-- Your assignment --
For every line in the records below that holds "SFAuthenticationSession", make a copy.

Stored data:
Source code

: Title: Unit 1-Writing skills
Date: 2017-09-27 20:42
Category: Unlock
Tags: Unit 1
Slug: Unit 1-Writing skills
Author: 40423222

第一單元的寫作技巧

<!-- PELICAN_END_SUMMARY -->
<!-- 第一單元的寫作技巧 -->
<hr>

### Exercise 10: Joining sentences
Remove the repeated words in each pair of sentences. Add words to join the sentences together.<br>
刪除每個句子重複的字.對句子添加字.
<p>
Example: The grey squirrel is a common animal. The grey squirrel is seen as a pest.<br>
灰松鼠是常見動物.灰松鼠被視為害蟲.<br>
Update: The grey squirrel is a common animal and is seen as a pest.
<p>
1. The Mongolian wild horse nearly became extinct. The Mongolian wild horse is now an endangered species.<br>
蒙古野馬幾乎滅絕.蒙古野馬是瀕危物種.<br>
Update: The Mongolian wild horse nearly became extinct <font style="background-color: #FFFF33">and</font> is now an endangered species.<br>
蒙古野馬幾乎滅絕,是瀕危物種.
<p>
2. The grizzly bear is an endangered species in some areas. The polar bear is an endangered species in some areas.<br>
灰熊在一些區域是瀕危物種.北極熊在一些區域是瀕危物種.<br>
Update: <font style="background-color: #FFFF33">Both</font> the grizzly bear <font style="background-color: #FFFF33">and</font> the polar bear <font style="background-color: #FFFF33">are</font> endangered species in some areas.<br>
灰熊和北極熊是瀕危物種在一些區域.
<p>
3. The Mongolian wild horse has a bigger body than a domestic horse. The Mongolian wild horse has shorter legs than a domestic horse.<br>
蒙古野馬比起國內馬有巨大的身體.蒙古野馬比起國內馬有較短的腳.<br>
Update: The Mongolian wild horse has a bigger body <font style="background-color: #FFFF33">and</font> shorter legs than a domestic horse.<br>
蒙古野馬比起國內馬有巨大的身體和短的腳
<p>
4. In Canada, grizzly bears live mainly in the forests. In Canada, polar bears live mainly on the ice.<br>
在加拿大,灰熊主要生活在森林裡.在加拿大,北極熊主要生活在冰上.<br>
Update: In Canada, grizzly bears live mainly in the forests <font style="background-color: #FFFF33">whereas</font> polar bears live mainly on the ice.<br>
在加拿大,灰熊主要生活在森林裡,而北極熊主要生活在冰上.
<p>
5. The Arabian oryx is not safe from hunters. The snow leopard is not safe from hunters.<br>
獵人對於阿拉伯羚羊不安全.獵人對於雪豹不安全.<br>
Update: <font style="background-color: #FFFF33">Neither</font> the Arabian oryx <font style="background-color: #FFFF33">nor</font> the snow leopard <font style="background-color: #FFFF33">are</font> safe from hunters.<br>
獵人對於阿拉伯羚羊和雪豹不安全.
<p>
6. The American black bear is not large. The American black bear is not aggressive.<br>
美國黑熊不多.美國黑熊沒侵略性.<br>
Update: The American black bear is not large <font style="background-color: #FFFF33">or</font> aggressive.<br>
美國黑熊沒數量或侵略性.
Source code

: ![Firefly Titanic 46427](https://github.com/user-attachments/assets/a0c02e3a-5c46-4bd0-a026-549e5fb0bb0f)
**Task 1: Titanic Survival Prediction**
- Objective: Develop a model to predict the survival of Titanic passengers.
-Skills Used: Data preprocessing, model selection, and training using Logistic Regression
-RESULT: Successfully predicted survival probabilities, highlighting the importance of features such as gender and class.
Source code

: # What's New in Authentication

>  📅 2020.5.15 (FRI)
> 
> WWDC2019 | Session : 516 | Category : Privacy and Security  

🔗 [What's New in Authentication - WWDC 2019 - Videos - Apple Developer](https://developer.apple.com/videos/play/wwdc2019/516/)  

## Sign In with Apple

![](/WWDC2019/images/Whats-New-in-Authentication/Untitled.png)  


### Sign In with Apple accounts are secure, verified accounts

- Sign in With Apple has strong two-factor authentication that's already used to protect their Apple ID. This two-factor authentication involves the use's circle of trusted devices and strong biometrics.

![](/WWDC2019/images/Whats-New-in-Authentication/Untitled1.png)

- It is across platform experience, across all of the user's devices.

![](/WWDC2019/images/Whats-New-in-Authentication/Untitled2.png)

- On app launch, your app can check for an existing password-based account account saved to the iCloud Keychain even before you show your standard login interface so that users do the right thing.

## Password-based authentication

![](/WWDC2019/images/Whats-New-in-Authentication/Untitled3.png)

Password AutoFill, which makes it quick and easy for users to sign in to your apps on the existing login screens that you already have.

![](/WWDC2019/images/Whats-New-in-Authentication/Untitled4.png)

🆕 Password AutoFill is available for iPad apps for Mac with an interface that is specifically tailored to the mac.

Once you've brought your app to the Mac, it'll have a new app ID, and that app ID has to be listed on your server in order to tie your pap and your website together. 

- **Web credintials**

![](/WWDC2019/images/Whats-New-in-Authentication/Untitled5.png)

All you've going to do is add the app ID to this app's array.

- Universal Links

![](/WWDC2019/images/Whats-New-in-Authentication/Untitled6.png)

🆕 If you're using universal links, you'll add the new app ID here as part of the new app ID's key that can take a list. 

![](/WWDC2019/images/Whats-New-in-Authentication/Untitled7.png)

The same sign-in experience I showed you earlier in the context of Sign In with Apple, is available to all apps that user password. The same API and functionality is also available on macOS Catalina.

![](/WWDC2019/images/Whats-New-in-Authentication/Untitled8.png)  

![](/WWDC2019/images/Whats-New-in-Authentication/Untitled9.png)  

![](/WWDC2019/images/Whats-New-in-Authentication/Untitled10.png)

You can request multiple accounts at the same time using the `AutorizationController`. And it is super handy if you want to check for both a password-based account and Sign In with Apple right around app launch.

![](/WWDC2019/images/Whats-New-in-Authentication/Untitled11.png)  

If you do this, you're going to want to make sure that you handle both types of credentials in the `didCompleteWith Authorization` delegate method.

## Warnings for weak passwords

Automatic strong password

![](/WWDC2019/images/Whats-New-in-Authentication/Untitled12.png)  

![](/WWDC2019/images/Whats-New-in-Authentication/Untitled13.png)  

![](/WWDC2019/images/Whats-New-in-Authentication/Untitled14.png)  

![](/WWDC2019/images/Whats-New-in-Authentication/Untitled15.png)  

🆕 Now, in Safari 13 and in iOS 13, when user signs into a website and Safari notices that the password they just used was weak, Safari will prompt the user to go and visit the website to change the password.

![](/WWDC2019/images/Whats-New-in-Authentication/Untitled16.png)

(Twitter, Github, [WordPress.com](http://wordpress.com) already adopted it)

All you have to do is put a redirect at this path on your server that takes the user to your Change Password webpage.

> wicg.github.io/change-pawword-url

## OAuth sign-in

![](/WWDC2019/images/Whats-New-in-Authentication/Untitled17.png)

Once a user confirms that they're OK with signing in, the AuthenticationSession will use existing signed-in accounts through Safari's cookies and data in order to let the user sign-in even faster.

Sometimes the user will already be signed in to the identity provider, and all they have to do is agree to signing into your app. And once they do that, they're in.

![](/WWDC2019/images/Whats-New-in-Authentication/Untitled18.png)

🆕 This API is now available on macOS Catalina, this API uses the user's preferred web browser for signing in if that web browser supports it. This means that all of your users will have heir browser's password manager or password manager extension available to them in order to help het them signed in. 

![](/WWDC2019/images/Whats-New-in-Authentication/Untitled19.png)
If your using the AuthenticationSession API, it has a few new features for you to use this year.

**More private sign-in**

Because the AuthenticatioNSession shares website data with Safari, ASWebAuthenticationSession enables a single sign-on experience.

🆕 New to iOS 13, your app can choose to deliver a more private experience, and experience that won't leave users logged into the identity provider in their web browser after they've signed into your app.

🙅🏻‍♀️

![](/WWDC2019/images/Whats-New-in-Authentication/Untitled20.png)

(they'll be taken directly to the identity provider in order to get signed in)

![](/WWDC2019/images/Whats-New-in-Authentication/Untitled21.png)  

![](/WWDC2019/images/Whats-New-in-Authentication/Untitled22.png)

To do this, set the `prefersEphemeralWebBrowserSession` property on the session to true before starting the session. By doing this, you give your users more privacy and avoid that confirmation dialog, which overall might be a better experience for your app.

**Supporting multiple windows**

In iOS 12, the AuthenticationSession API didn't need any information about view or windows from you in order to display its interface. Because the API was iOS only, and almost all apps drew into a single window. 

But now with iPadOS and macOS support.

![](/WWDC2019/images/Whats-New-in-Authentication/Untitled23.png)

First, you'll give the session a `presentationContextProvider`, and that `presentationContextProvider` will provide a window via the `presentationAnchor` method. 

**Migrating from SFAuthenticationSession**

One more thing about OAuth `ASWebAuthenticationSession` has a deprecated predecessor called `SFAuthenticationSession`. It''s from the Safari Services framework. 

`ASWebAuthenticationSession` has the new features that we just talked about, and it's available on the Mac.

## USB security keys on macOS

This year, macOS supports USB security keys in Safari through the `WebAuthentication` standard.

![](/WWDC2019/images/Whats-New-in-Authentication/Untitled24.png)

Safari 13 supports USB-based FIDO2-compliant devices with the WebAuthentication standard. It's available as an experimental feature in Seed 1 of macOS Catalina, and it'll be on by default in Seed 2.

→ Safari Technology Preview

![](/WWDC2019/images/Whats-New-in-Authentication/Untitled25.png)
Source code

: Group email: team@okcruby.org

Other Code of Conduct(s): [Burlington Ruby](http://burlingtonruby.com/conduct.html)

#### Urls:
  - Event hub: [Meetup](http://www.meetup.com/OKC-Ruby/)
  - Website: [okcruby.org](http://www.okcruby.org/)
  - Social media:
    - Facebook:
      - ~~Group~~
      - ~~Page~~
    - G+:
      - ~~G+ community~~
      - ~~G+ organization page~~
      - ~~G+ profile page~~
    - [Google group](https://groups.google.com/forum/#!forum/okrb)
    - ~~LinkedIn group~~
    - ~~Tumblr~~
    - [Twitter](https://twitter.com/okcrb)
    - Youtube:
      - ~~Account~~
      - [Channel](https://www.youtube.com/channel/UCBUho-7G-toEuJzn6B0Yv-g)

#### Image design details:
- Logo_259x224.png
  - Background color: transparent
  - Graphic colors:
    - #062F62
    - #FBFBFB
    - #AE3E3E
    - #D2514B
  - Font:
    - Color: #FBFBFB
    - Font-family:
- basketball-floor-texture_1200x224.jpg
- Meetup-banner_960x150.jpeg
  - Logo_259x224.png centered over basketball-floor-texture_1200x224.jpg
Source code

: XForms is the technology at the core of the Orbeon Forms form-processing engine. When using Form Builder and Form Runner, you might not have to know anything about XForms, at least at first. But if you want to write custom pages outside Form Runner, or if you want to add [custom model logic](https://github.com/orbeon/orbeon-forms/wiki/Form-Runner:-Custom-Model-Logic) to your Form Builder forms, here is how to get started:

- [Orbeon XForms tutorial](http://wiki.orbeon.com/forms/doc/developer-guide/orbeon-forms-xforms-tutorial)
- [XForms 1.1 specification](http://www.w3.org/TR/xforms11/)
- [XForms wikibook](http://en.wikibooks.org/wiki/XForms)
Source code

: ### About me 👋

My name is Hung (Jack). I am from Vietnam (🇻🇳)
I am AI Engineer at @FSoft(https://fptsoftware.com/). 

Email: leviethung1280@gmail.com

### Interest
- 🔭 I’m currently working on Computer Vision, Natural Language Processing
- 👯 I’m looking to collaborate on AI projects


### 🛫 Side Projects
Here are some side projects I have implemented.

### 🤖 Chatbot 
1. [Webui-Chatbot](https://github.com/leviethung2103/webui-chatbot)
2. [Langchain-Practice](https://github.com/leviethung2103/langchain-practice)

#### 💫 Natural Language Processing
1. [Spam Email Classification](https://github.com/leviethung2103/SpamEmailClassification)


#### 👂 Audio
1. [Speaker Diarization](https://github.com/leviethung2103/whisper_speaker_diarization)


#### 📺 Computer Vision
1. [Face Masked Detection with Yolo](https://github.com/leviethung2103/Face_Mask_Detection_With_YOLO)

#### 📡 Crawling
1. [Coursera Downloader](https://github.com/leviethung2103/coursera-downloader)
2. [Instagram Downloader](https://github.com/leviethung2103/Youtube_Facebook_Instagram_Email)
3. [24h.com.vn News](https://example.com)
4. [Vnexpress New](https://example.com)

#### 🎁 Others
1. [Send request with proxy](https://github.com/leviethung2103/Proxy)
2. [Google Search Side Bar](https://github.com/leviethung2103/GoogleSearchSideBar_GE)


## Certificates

-- Written answer --
**Migrating from SFAuthenticationSession**
One more thing about OAuth `ASWebAuthenticationSession` has a deprecated predecessor called `SFAuthenticationSession`. It''s from the Safari Services framework. 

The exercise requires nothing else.